Esta ideología identitaria no solo caracteriza a amplios sectores del periodismo digital de agitación, sino que también marca la acción y la orientación de las principales universidades de Estados Unidos y Europa. A esto hay que añadir algo revelador: el único -ismo occidental al que estos círculos cada vez más cerrados ideológicamente no están siempre dispuestos a resistirse es el antisemitismo.

Sin embargo, la alianza solo en apariencia contradictoria entre los mencionados enemigos de la Ilustración difícilmente podría haber cobrado tanta fuerza en la última década si el bando liberal no hubiera abandonado también el universalismo radical de Kant (por utilizar un término acuñado por el filósofo Omri Boehm), y con ello el fundamento mismo de una actitud liberal coherente. A raíz de las consecuencias que el colapso de 1989 tuvo para el espíritu de la época, llegó a creerse —en teoría y en la práctica— también en Occidente que era posible renunciar a cualquier forma de reflexión más profunda sobre sí. ¿Acaso la llamada realidad no hablaba por sí misma? ¿No había demostrado el modelo occidental de democracias liberales su superioridad funcional, tanto en lo que al entorno vital como a la economía, la cultura, y hasta la ecología se refería?

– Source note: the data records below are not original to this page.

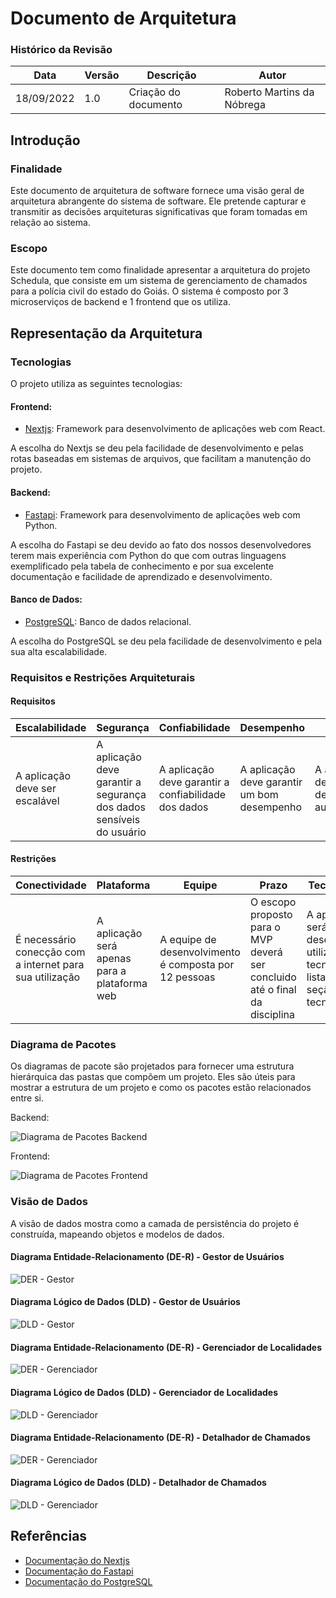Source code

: # Documento de Arquitetura

### Histórico da Revisão
| Data       | Versão | Descrição                    | Autor                   |
| ---------- | ------ | ---------------------------- | ----------------------- |
| 18/09/2022 | 1.0    | Criação do documento         | Roberto Martins da Nóbrega      |

## Introdução

### Finalidade

Este documento de arquitetura de software fornece uma visão geral de arquitetura abrangente do sistema de software. Ele pretende capturar e transmitir as decisões arquiteturas significativas que foram tomadas em relação ao sistema. 


### Escopo

Este documento tem como finalidade apresentar a arquitetura do projeto Schedula, que consiste em um sistema de gerenciamento de chamados para a polícia civil do estado do Goiás. O sistema é composto por 3 microserviços de backend e 1 frontend que os utiliza.

## Representação da Arquitetura

### Tecnologias

O projeto utiliza as seguintes tecnologias:

#### Frontend:

- [Nextjs](https://nextjs.org/): Framework para desenvolvimento de aplicações web com React.

A escolha do Nextjs se deu pela facilidade de desenvolvimento e pelas rotas baseadas em sistemas de arquivos, que facilitam a manutenção do projeto.

#### Backend:

- [Fastapi](https://fastapi.tiangolo.com/): Framework para desenvolvimento de aplicações web com Python.

A escolha do Fastapi se deu devido ao fato dos nossos desenvolvedores terem mais experiência com Python do que com outras linguagens exemplificado pela tabela de conhecimento e por sua excelente documentação e facilidade de aprendizado e desenvolvimento.

#### Banco de Dados:

- [PostgreSQL](https://www.postgresql.org/): Banco de dados relacional.

A escolha do PostgreSQL se deu pela facilidade de desenvolvimento e pela sua alta escalabilidade.

### Requisitos e Restrições Arquiteturais

#### Requisitos

| Escalabilidade | Segurança | Confiabilidade | Desempenho |  Deploy |
| -------------- | --------- | -------------- | ---------- |  ------ |
| A aplicação deve ser escalável | A aplicação deve garantir a segurança dos dados sensíveis do usuário | A aplicação deve garantir a confiabilidade dos dados | A aplicação deve garantir um bom desempenho | A aplicação deve possuir deploy automatizado |

#### Restrições

| Conectividade | Plataforma | Equipe |  Prazo | Tecnologias |
| ------------- | ---------- | ------ |  ----- | ----------- | 
| É necessário conecção com a internet para sua utilização | A aplicação será apenas para a plataforma web | A equipe de desenvolvimento é composta por 12 pessoas | O escopo proposto para o MVP deverá ser concluido até o final da disciplina | A aplicação será desenvolvida utilizando as tecnologias listadas na seção de tecnologias |

### Diagrama de Pacotes

Os diagramas de pacote são projetados para fornecer uma estrutura hierárquica das pastas que compõem um projeto. Eles são úteis para mostrar a estrutura de um projeto e como os pacotes estão relacionados entre si.

Backend:

![Diagrama de Pacotes Backend](../images/pacotesBack.png)

Frontend:

![Diagrama de Pacotes Frontend](../images/pacotesFront.png)

### Visão de Dados

A visão de dados mostra como a camada de persistência do projeto é construída, mapeando objetos e modelos de dados.


#### Diagrama Entidade-Relacionamento (DE-R) - Gestor de Usuários

![DER - Gestor](../images/Conceitual_gestor_usuarios.png)

#### Diagrama Lógico de Dados (DLD) - Gestor de Usuários

![DLD - Gestor](../images/Logico_gestor_usuarios.png)

#### Diagrama Entidade-Relacionamento (DE-R) - Gerenciador de Localidades

![DER - Gerenciador](../images/Conceitual_workstation.png)

#### Diagrama Lógico de Dados (DLD) - Gerenciador de Localidades

![DLD - Gerenciador](../images/Logico_workstation.png)

#### Diagrama Entidade-Relacionamento (DE-R) - Detalhador de Chamados

![DER - Gerenciador](../images/Conceitual_onda_3_problema.png)

#### Diagrama Lógico de Dados (DLD) - Detalhador de Chamados

![DLD - Gerenciador](../images/Logico_onda_3_problema.png)

## Referências

- [Documentação do Nextjs](https://nextjs.org/docs/getting-started)
- [Documentação do Fastapi](https://fastapi.tiangolo.com/)
- [Documentação do PostgreSQL](https://www.postgresql.org/docs/)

En la filosofía, la pereza de pensar quedó patente en el auge del pragmatismo como auténtica filosofía liberal rectora de la era posterior a 1989. El imperativo categórico de Kant se relativizó como una regla más; la diferencia, determinante desde el punto de vista filosófico, entre persuadir y convencer se difuminó con la misma laxitud, y, en una nueva forma de pensamiento mágico, se esperaba que el comercio con activos de valor universal produciría por sí mismo el cambio hacia juicios de valor igualmente universales. En esta línea, “la humanidad” llegó a reducirse a una categoría puramente biológica, en vez de entenderla, como hiciera Kant, como un ideal de desarrollo cultural aún por realizar. El pragmatismo sustituyó a la metafísica, y el oportunismo de la resistencia mínima a la idea de una paz entre los pueblos y los continentes verdaderamente capaz de defenderse y, por lo tanto, duradera. Se acabó.

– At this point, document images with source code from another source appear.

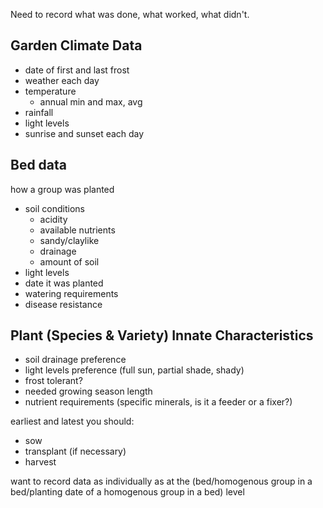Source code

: Need to record what was done, what worked, what didn't.

Garden Climate Data
---

- date of first and last frost
- weather each day
- temperature
    - annual min and max, avg
- rainfall
- light levels
- sunrise and sunset each day

Bed data
---

how a group was planted
- soil conditions
    - acidity
    - available nutrients
    - sandy/claylike
    - drainage
    - amount of soil
- light levels
- date it was planted
- watering requirements
- disease resistance

Plant (Species & Variety) Innate Characteristics
---

- soil drainage preference
- light levels preference (full sun, partial shade, shady)
- frost tolerant?
- needed growing season length
- nutrient requirements (specific minerals, is it a feeder or a fixer?)

earliest and latest you should:

- sow
- transplant (if necessary)
- harvest


want to record data as individually as at the (bed/homogenous group in a bed/planting date of a homogenous group in a bed) level
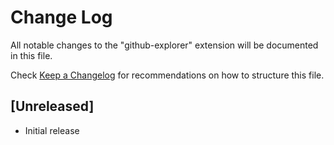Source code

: # Change Log

All notable changes to the "github-explorer" extension will be documented in this file.

Check [Keep a Changelog](http://keepachangelog.com/) for recommendations on how to structure this file.

## [Unreleased]

- Initial release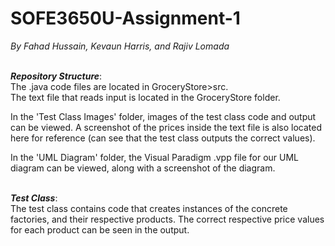 # SOFE3650U-Assignment-1
_By Fahad Hussain, Kevaun Harris, and Rajiv Lomada_<br><br>

_**Repository Structure**_:<br>
The .java code files are located in GroceryStore>src. <br>
The text file that reads input is located in the GroceryStore folder.<br>

In the 'Test Class Images' folder, images of the test class code and output can be viewed.
A screenshot of the prices inside the text file is also located here for reference (can see that the test class outputs the correct values).

In the 'UML Diagram' folder, the Visual Paradigm .vpp file for our UML diagram can be viewed, along with a screenshot of the diagram.<br><br>


_**Test Class**_: <br>
The test class contains code that creates instances of the concrete factories, and their respective products.
The correct respective price values for each product can be seen in the output.
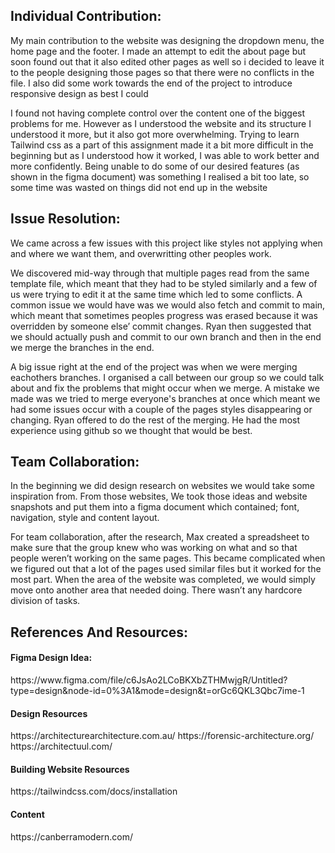 <h2>Individual Contribution:</h2>

My main contribution to the website was designing the dropdown menu, the home page and the footer. I made an attempt to edit the about page but soon found out that it also edited other pages as well so i decided to leave it to the people designing those pages so that there were no conflicts in the file. I also did some work towards the end of the project to introduce responsive design as best I could

I found not having complete control over the content one of the biggest problems for me. However as I understood the website and its structure I understood it more, but it also got more overwhelming. Trying to learn Tailwind css as a part of this assignment made it a bit more difficult in the beginning but as I understood how it worked, I was able to work better and more confidently. Being unable to do some of our desired features (as shown in the figma document) was something I realised a bit too late, so some time was wasted on things did not end up in the website

<h2>Issue Resolution:</h2>

We came across a few issues with this project like styles not applying when and where we want them, and overwritting other peoples work.

We discovered mid-way through that multiple pages read from the same template file, which meant that they had to be styled similarly and a few of us were trying to edit it at the same time which led to some conflicts. 
A common issue we would have was we would also fetch and commit to main, which meant that sometimes peoples progress was erased because it was overridden by someone else’ commit changes. Ryan then suggested that we should actually push and commit to our own branch and then in the end we merge the branches in the end.

A big issue right at the end of the project was when we were merging eachothers branches. I organised a call between our group so we could talk about and fix the problems that might occur when we merge. A mistake we made was we tried to merge everyone's branches at once which meant we had some issues occur with a couple of the pages styles disappearing or changing. Ryan offered to do the rest of the merging. He had the most experience using github so we thought that would be best.

<h2>Team Collaboration:</h2>

In the beginning we did design research on websites we would take some inspiration from. From those websites, We took those ideas and website snapshots and put them into a figma document which contained; font, navigation, style and content layout.

For team collaboration, after the research, Max created a spreadsheet to make sure that the group knew who was working on what and so that people weren’t working on the same pages. This became complicated when we figured out that a lot of the pages used similar files but it worked for the most part. When the area of the website was completed, we would simply move onto another area that needed doing. There wasn’t any hardcore division of tasks.


<h2>References And Resources:</h2>

<h4>Figma Design Idea:</h4>
https://www.figma.com/file/c6JsAo2LCoBKXbZTHMwjgR/Untitled?type=design&node-id=0%3A1&mode=design&t=orGc6QKL3Qbc7ime-1 

<h4>Design Resources</h4>
https://architecturearchitecture.com.au/ 
https://forensic-architecture.org/ 
https://architectuul.com/ 

<h4>Building Website Resources</h4>
https://tailwindcss.com/docs/installation

<h4>Content</h4>
https://canberramodern.com/ 



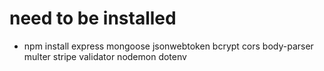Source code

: # need to be installed 


-  npm install express mongoose jsonwebtoken bcrypt cors body-parser multer stripe validator nodemon dotenv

A más tardar, el año 2014 y la anexión de Crimea deberían haber puesto de manifiesto las consecuencias de esta complacencia, también para la propia Europa. ¿Hay alguien que siga creyendo hoy que puede maniobrar entre los estrechos existenciales de las constelaciones actuales con la sola ayuda de un pragmatismo benévolo y, a ser posible, subvencionado, ya sea en el Donbás, en el mar de China, en las playas de Gaza o en el golfo de Adén? Todas ellas son zonas de máximo riesgo de violencia y revancha en las que solo el compromiso incondicional, es decir, kantiano, con el valor de cada vida humana y una defensa sólida del derecho internacional humanitario pueden servir de brújula liberal.

Kant también nos ilustró con insuperable lucidez sobre cómo cada uno de nosotros puede descubrir y activar esta brújula, especialmente en la más profunda oscuridad. Y no es sino mediante el ejercicio de la calma en las horas de miedo al acecho y pérdida de sí que sigue adornando la lápida del pensador en Königsberg: “Dos cosas llenan el ánimo de admiración y respeto crecientes a medida que pienso y profundizo en ellas: el cielo estrellado sobre mí y la ley moral dentro de mí”.

Les invito a que se atrevan a experimentar alguna vez esa visión filosófica. Aún hoy sigue obrando verdaderas maravillas en todo ser racional libre.